The plot, or perhaps framework is a better term, of Borat runs thus: Borat is commissioned by the benevolent Kazakhstani government to travel to America to, well, Make Benefit Cultural Learnings. That’s probably not too helpful. Um, basically he lands in Noo Yawk accompanied by respected rotund producer Azamat Bagatov (Ken Davitian) then does the usual Borat thing whilst travelling across the country in a battered old ice cream van with a bear to meet Pamela Anderson and take her for a wife. The usual Borat thing, for the uninitiated, includes things like meeting with groups of feminists and telling them in his own entirely imitable faux broken English that back in his homeland top scientists have established that women have brains the size of a squirrel’s, interspersed with a dumb foreigner routine and ludicrously over the top Jew bashing.
What more or less everybody appears to be saying about Borat is that it is the finest satirical work of the century, holding up a mirror to the dark, festering underbelly of a racist, ugly society, making for an Important film that shocks as much as it amuses. These people are blowing smoke all the way up inside your ass.
What Sasha Baron Cohen has managed to do is sell a dumb foreigner with funny accent routine as something far more grandiose than five minutes of rational thought would be able to justify. There’s nothing inherently wrong with that, and in fact we rather applaud him for it. There’s also a few moments where it actually does hit the levels of satire that it’s lauded for. In all, they account for maybe four minutes of the eighty four minute running time. The rest of is silly accents, funny walks and naked wrestling.
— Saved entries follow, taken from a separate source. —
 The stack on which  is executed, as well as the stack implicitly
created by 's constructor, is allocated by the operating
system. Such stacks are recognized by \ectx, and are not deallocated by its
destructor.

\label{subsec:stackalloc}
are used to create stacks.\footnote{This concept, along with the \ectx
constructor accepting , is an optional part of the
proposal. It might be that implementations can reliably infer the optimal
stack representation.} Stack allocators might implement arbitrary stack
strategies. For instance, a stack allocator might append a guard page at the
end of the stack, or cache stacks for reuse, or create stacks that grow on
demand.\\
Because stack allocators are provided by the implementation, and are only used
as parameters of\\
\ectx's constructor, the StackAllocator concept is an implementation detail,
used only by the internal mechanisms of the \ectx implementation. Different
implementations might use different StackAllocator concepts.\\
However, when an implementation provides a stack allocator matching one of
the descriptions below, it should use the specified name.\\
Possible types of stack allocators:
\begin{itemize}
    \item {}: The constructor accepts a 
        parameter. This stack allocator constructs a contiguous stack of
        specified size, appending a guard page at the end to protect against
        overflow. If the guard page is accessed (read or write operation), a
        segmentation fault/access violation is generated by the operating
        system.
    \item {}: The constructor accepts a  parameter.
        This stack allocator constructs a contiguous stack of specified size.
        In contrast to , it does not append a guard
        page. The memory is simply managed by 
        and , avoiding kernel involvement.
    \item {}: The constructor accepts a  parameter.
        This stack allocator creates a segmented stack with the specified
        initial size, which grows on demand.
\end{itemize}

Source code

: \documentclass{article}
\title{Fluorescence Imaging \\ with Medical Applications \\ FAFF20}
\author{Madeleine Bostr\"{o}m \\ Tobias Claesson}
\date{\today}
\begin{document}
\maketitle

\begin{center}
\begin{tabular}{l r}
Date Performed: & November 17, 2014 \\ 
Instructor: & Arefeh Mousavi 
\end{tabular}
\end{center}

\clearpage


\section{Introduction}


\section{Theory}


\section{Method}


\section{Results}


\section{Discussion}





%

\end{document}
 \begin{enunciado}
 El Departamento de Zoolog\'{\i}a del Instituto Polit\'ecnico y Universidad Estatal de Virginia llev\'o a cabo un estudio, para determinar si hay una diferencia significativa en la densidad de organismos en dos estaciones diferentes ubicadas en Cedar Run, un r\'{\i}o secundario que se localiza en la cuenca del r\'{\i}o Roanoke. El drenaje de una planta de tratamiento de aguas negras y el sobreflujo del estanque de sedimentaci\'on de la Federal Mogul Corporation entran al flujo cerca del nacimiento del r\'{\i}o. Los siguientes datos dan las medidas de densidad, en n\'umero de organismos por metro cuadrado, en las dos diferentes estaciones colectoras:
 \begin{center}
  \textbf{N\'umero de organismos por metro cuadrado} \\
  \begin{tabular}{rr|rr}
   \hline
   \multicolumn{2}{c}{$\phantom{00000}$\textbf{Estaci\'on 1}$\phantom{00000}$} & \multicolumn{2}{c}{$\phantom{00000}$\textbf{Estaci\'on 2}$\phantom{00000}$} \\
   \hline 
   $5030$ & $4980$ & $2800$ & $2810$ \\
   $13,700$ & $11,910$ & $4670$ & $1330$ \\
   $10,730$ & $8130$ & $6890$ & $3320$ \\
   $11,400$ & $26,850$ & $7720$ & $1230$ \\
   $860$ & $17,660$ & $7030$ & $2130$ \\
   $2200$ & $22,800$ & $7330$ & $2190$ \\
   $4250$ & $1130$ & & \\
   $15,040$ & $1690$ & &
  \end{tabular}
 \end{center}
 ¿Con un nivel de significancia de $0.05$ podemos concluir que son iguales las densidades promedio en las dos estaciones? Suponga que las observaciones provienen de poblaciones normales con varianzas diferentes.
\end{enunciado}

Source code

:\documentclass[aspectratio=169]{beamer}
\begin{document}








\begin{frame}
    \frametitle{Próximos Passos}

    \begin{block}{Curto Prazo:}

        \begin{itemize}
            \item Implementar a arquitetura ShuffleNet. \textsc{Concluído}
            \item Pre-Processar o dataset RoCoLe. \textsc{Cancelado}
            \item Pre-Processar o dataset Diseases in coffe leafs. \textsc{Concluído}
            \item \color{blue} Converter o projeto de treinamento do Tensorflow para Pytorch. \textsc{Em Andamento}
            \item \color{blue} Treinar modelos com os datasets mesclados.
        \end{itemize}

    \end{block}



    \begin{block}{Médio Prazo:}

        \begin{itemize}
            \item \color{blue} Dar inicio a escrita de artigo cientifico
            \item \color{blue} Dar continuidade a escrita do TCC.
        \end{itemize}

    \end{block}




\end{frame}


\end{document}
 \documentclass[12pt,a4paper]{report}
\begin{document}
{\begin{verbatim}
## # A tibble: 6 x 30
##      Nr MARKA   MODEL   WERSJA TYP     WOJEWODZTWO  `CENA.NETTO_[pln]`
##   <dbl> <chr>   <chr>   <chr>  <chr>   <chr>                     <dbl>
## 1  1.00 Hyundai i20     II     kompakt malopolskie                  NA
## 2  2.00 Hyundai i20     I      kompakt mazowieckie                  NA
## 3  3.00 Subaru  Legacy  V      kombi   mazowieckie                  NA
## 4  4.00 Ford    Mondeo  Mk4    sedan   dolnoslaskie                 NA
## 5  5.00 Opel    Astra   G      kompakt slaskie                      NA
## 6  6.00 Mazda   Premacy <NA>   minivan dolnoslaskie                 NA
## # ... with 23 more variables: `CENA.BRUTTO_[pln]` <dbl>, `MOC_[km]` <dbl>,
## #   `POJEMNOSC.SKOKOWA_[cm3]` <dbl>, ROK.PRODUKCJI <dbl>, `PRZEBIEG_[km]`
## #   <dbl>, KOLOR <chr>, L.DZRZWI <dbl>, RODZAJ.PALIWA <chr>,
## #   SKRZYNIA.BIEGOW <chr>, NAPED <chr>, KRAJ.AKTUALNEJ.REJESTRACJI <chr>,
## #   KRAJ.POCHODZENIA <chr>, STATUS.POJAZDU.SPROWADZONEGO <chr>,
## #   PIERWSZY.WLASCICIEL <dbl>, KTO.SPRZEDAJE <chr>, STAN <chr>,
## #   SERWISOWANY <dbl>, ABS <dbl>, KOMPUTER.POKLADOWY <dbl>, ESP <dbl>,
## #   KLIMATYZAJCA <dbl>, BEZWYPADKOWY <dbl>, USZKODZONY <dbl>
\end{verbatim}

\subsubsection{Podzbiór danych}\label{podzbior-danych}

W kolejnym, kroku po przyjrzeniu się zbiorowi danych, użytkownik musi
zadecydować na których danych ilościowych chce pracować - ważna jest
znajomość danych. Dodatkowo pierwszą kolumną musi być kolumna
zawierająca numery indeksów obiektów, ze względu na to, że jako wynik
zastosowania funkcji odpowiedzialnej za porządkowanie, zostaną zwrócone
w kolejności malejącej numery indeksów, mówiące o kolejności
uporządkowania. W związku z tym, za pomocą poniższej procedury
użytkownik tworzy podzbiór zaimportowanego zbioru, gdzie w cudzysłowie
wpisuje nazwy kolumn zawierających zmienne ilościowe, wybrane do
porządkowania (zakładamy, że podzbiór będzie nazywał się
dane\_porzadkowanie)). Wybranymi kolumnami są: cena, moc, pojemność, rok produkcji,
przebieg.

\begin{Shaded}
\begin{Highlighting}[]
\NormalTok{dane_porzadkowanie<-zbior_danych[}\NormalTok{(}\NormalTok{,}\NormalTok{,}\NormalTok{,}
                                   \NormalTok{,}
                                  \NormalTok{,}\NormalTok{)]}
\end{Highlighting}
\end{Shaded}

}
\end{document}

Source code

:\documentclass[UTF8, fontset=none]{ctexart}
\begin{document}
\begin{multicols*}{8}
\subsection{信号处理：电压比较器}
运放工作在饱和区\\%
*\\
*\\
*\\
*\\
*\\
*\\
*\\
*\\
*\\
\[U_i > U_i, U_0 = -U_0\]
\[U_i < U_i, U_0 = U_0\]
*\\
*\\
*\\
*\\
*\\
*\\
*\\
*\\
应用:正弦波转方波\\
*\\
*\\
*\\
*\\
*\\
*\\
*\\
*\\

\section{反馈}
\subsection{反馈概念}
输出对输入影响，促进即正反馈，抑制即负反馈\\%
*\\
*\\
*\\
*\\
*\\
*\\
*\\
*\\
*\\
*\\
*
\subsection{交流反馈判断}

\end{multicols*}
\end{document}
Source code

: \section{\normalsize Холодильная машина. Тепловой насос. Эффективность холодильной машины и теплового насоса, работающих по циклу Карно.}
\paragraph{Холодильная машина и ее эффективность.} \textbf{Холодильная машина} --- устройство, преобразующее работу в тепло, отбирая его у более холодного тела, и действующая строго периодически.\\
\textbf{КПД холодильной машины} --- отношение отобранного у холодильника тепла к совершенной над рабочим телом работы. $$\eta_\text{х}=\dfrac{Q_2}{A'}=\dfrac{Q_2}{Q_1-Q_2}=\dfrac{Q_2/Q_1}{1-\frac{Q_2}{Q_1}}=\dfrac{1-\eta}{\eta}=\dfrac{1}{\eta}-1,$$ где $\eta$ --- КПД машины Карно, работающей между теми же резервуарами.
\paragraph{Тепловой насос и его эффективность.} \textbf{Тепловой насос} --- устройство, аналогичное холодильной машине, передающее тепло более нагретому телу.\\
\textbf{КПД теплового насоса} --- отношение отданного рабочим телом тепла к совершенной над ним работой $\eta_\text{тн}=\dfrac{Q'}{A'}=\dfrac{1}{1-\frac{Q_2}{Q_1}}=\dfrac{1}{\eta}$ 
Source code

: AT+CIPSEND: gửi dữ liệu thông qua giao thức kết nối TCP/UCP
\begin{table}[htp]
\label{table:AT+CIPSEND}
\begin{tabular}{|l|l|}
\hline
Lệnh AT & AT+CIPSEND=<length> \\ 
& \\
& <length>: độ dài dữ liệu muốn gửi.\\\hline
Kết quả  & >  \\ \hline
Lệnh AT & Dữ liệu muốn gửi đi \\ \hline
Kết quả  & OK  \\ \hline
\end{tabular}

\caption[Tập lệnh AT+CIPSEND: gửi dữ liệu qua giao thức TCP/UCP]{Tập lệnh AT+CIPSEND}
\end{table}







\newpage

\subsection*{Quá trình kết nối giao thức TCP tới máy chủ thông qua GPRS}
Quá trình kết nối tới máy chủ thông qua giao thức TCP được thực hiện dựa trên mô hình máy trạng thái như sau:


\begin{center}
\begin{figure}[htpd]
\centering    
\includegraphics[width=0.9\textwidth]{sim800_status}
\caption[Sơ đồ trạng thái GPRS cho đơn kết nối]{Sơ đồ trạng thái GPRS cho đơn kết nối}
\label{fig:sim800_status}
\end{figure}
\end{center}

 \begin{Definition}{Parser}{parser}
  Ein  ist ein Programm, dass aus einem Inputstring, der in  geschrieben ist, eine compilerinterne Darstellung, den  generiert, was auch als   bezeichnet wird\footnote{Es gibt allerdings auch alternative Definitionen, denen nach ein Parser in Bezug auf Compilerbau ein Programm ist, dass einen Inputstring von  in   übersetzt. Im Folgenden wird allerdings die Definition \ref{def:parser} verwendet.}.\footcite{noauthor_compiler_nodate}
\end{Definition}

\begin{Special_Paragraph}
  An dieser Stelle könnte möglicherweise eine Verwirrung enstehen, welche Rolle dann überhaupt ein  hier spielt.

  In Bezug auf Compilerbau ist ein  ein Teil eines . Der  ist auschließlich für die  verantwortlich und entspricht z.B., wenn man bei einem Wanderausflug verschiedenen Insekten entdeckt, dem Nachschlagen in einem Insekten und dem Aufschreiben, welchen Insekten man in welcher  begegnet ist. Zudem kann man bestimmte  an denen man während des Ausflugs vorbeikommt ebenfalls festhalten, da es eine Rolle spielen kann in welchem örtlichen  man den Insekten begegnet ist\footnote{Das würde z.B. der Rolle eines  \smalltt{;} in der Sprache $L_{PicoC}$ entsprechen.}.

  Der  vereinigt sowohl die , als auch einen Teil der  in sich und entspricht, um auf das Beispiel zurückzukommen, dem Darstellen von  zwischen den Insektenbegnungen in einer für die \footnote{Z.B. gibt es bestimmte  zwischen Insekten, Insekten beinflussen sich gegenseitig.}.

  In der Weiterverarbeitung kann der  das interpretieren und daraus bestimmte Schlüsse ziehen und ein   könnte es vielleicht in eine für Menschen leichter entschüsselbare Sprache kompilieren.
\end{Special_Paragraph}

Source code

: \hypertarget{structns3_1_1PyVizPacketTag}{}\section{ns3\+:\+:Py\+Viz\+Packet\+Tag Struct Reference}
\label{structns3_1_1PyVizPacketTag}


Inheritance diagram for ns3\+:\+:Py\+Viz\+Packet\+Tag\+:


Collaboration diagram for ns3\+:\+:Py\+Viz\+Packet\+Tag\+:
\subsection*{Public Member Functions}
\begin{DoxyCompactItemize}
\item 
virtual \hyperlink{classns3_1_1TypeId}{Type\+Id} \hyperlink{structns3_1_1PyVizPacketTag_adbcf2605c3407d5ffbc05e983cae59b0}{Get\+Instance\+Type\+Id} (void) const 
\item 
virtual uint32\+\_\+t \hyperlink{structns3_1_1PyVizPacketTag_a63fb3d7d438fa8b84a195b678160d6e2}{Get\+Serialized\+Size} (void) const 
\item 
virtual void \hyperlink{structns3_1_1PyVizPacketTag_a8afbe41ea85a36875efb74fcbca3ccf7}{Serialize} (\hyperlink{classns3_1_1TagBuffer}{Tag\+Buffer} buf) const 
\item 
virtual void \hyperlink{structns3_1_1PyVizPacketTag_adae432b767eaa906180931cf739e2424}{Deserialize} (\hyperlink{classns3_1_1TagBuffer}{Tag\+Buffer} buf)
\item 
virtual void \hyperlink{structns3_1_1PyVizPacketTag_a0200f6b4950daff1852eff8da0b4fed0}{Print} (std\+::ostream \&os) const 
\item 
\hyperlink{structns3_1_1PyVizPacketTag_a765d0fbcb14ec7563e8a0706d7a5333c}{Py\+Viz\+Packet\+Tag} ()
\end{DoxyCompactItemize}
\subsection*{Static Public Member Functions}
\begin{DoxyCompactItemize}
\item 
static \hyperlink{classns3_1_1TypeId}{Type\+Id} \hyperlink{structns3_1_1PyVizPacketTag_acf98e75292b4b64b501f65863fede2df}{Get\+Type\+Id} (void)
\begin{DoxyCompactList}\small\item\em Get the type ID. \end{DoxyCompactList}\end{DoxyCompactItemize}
Well executed and often deeply funny silly accents, funny walks and naked wrestling, to be sure, but not quite the revelation it’s been touted to be.
Anyone naysaying this heretical statement against the prevailing doctrine ought to ask themselves this – had the same stunts featured a guy using the best BBC English he could muster been saying the same things, would it have been funny and shocking, merely shocking, or perhaps just puerile? I rather contend the answer is no, yes, and probably respectively. What I can’t do is decry Cohen’s courage, with many of his crowd baiting stunts putting him in danger of a lynching which requires real balls. And I’m not talking about the naked wresting here.
Still, this doesn’t even put it on a par with Louis Theroux’s Weird Weekends, for example. Nor is it going after anything particularly taxing – finding racist white folks in the Deep South isn’t exactly the discovery of the century. I believe “low hanging fruit” is the accepted managerialism phraseology. The point of the above ramblings, if you can be polite enough to label them as having such, is that low hanging fruit can taste just as succulent as the higher, loftier ones, and not only to you not have to describe them as lofty to admit you like them, you’re also critically deceiving yourself and everyone else if you do so.
Iconoclastic tendances aside, and we must now ask ourselves precisely who’s being pretentious, reviewers unable to admit they like silly films or reviewers who use words like ‘iconoclastic’ in reviews of silly films, I laughed as much during Borat as I did during any film this year, with perhaps the exception of Talladega Nights, and that’s the only important thing there is say about Borat. The rest? Hey, we’ve all got column inches to fill.